C1H4O2
Step-by-step explanation:
First, we need to find the number of moles of carbon dioxide and water produced from the combustion of 6.38 mg of ethylene glycol. Using the molar masses of CO2 (44.01 g/mol) and H2O (18.02 g/mol), we get:
moles of CO2 = 9.06 mg / 44.01 g/mol = 0.000206 mol
moles of H2O = 5.58 mg / 18.02 g/mol = 0.000309 mol
Next, we can find the number of moles of carbon, hydrogen, and oxygen in the sample by multiplying the number of moles of CO2 and H2O by the corresponding atom ratios in each compound. From the balanced chemical equation for the combustion of ethylene glycol, we know that:
C2H6O2 + 3O2 → 2CO2 + 3H2O
So, the atom ratios for carbon, hydrogen, and oxygen in ethylene glycol are 2:6:2. Thus, we have:
moles of C = 2 × 0.000206 mol = 0.000412 mol
moles of H = 6 × 0.000309 mol = 0.001854 mol
moles of O = 2 × (0.000206 mol + 0.000309 mol) = 0.001030 mol
Finally, we need to convert these mole ratios into the simplest whole-number ratio. We can do this by dividing each of the mole ratios by the smallest value, which in this case is 0.000412 mol. This gives us:
C: 1.000
H: 4.500 (approximately)
O: 2.500 (approximately)
Rounding these ratios to the nearest whole number, we get the empirical formula for ethylene glycol: C1H4O2.
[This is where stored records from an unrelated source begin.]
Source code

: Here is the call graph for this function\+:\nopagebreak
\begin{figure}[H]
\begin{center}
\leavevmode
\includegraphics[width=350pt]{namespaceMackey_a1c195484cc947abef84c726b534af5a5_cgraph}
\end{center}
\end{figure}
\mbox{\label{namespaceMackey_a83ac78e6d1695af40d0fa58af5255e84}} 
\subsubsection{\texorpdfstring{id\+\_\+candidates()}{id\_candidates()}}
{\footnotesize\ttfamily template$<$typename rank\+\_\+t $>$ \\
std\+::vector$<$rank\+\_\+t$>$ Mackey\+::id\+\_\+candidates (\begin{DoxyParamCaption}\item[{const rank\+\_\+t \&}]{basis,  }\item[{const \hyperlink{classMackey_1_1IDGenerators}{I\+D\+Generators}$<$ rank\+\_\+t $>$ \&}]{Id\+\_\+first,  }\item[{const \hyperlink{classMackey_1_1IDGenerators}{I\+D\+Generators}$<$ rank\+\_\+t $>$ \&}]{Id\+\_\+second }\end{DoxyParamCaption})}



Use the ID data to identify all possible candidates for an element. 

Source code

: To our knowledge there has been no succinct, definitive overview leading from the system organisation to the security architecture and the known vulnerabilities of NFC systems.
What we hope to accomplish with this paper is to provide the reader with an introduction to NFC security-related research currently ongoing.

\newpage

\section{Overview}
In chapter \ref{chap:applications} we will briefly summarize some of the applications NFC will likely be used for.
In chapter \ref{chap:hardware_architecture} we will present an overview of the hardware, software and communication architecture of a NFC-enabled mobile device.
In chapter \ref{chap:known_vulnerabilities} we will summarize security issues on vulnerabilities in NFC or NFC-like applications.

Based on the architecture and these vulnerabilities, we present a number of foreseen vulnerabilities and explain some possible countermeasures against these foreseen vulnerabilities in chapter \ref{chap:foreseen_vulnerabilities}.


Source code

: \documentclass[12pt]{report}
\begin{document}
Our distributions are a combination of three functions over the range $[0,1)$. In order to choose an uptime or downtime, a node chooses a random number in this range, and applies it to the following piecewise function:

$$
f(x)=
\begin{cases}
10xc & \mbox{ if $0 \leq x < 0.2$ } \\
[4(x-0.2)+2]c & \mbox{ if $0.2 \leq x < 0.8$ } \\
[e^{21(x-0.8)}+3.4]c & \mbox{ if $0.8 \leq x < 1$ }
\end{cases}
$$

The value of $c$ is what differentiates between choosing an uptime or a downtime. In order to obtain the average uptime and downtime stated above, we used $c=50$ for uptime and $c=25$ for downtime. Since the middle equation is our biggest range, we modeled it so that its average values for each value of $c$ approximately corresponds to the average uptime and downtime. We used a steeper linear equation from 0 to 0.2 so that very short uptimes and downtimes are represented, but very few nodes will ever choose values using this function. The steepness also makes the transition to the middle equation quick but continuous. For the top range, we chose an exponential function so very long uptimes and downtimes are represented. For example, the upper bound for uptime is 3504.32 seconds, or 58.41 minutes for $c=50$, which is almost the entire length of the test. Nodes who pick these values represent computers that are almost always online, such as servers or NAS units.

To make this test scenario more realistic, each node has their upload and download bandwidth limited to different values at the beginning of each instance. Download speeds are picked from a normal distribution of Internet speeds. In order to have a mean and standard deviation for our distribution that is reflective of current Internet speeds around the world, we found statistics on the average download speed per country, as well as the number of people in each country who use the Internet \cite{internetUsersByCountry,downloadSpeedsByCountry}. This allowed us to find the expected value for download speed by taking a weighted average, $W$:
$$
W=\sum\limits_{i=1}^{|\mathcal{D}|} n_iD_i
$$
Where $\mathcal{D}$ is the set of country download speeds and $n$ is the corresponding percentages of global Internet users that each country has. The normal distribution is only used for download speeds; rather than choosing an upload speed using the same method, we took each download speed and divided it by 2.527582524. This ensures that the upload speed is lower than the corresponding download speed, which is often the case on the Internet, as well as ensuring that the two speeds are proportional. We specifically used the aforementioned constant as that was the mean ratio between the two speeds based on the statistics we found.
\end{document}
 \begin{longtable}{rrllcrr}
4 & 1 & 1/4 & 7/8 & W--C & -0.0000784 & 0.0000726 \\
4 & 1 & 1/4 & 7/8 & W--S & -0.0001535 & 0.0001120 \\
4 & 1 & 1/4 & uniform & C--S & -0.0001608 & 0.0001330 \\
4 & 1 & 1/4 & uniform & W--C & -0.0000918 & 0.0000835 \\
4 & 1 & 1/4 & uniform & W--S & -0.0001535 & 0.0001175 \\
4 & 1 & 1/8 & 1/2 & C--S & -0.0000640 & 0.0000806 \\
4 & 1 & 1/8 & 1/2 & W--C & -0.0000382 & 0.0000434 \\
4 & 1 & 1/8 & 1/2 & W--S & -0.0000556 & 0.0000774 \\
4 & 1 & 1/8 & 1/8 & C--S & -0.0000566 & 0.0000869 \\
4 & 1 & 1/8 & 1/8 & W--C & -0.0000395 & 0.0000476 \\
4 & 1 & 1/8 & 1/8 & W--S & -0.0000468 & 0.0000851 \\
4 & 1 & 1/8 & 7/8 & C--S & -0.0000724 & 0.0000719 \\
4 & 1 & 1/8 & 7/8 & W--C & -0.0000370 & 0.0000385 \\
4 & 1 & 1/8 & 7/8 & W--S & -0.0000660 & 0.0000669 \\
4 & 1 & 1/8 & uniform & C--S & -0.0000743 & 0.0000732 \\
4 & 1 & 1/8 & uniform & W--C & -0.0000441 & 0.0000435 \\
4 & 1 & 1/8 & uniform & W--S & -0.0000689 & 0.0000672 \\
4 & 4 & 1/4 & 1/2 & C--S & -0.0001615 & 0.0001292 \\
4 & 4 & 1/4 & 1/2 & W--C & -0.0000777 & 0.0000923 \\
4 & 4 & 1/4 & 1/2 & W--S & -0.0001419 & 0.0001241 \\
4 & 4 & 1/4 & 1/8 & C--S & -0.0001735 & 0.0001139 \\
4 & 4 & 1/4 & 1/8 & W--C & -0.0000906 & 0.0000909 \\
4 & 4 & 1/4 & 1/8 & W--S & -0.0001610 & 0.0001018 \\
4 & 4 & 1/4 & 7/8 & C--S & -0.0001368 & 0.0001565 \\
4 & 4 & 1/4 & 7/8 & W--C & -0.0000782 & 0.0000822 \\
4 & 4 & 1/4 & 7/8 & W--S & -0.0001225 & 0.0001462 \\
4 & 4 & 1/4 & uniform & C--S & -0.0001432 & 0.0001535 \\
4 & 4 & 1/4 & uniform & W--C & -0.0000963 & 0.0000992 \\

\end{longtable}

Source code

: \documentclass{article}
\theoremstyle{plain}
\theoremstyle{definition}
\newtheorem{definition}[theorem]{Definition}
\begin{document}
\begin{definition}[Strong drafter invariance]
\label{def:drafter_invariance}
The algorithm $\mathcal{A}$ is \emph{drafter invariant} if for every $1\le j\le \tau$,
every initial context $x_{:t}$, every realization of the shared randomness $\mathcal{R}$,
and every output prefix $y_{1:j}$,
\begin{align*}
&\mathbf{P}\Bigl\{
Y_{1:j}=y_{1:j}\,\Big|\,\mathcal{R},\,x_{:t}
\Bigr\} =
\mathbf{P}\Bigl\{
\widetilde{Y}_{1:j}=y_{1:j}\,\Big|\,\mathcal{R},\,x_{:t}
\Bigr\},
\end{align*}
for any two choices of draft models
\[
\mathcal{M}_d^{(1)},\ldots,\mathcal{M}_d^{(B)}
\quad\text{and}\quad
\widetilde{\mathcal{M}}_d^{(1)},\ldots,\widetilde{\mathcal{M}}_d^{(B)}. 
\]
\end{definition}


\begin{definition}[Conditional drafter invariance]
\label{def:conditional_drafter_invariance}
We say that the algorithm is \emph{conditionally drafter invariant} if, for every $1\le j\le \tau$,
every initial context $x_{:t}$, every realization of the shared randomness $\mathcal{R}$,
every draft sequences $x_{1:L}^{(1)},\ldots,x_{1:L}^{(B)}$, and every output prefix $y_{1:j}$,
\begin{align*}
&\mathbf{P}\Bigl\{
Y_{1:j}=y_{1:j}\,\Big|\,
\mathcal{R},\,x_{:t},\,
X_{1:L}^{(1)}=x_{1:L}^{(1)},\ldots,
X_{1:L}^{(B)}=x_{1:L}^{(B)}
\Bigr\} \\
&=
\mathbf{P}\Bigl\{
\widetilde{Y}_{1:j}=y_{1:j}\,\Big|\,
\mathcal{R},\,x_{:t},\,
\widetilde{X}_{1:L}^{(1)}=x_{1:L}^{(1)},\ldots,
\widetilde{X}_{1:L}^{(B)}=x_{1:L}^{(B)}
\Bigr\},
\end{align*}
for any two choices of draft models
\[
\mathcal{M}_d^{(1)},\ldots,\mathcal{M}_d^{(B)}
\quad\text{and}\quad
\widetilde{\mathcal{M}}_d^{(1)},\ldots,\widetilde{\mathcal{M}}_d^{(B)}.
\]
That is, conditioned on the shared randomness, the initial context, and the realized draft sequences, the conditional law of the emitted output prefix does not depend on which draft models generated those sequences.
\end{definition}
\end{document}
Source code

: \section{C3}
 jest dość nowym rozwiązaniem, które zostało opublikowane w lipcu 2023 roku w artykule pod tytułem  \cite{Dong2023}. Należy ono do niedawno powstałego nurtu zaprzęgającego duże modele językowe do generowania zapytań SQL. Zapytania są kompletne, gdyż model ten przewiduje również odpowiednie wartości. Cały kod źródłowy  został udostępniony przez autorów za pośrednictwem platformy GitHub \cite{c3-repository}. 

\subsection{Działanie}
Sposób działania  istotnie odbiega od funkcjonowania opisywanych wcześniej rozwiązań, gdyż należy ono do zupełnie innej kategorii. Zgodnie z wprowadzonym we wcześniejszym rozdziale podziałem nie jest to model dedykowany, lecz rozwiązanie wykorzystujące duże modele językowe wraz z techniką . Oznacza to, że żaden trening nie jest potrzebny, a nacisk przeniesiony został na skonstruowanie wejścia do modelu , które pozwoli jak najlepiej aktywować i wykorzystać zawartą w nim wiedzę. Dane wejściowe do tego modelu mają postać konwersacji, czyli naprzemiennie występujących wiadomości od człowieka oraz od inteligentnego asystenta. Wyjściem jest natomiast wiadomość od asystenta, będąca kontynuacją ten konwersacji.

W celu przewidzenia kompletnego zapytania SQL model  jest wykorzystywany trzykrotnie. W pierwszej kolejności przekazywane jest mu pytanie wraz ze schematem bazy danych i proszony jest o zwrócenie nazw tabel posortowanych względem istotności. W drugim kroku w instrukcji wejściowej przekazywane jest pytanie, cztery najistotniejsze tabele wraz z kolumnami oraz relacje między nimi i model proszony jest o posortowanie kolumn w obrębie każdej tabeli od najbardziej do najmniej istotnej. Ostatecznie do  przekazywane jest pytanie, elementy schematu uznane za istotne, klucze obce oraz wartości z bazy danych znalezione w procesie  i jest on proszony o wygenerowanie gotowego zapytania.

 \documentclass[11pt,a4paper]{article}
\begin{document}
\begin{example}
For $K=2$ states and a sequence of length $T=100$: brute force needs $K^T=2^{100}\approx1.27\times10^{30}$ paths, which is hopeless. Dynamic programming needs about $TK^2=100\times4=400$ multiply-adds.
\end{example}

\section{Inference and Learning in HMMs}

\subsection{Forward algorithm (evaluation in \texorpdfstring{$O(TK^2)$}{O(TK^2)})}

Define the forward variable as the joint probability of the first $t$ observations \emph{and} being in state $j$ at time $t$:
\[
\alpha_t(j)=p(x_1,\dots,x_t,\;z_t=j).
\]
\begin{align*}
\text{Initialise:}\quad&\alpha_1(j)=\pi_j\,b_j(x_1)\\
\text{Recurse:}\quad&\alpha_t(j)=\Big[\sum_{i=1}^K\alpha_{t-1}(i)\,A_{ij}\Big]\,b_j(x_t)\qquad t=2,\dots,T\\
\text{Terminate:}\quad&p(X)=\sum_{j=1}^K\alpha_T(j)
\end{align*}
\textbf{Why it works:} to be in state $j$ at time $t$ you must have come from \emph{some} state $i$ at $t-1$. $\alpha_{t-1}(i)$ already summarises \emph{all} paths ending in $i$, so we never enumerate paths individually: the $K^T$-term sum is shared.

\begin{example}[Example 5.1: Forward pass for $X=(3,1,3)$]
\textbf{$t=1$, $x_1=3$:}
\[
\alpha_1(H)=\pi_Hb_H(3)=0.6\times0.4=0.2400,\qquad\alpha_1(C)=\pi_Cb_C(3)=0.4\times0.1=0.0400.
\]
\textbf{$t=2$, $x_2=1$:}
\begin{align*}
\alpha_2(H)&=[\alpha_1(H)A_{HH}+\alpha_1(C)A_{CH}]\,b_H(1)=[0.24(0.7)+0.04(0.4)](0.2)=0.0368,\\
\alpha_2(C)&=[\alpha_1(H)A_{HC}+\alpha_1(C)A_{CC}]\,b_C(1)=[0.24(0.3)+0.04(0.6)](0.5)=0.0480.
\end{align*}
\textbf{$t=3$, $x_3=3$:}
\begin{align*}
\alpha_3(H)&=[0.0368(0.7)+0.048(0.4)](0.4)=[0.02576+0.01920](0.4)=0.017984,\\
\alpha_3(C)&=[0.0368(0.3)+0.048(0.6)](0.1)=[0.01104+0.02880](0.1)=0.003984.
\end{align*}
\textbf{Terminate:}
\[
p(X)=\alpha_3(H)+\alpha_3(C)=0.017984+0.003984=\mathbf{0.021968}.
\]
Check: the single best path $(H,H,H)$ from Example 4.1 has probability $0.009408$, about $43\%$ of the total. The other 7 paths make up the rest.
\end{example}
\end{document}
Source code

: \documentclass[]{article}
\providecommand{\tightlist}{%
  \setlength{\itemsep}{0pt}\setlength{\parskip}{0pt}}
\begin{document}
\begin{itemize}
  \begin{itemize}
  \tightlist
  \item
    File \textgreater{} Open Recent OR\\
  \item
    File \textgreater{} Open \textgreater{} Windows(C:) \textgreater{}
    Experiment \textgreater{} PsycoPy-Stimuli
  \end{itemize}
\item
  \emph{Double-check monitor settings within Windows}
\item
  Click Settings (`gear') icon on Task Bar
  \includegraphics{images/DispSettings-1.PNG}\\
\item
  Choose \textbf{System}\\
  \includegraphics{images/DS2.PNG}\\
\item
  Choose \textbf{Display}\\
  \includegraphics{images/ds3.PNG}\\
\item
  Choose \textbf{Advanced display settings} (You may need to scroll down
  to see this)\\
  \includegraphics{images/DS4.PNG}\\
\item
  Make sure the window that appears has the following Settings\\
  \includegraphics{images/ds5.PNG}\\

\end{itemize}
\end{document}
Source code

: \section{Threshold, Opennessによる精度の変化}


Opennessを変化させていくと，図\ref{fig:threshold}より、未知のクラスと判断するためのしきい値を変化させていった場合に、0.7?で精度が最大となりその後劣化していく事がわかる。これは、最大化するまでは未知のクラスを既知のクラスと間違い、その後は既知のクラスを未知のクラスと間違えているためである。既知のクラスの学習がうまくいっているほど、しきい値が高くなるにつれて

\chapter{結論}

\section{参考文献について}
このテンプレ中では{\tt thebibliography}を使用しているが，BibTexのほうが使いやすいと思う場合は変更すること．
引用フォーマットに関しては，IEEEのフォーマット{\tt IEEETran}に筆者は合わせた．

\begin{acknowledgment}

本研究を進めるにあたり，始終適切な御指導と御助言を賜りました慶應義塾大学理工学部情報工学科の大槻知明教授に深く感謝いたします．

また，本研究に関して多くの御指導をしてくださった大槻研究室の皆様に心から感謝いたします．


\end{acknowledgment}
Therefore, the empirical formula of ethylene glycol is First, we need to find the number of moles of carbon dioxide and water produced from the combustion of 6.38 mg of ethylene glycol. Using the molar masses of CO2 (44.01 g/mol) and H2O (18.02 g/mol), we get:
moles of CO2 = 9.06 mg / 44.01 g/mol = 0.000206 mol
moles of H2O = 5.58 mg / 18.02 g/mol = 0.000309 mol
Next, we can find the number of moles of carbon, hydrogen, and oxygen in the sample by multiplying the number of moles of CO2 and H2O by the corresponding atom ratios in each compound. From the balanced chemical equation for the combustion of ethylene glycol, we know that:
C2H6O2 + 3O2 → 2CO2 + 3H2O
So, the atom ratios for carbon, hydrogen, and oxygen in ethylene glycol are 2:6:2. Thus, we have:
moles of C = 2 × 0.000206 mol = 0.000412 mol
moles of H = 6 × 0.000309 mol = 0.001854 mol
moles of O = 2 × (0.000206 mol + 0.000309 mol) = 0.001030 mol
Finally, we need to convert these mole ratios into the simplest whole-number ratio. We can do this by dividing each of the mole ratios by the smallest value, which in this case is 0.000412 mol. This gives us:
C: 1.000
H: 4.500 (approximately)
O: 2.500 (approximately)
Rounding these ratios to the nearest whole number, we get the empirical formula for ethylene glycol: C1H4O2.
Therefore, the empirical formula of ethylene glycol is C1H4O2.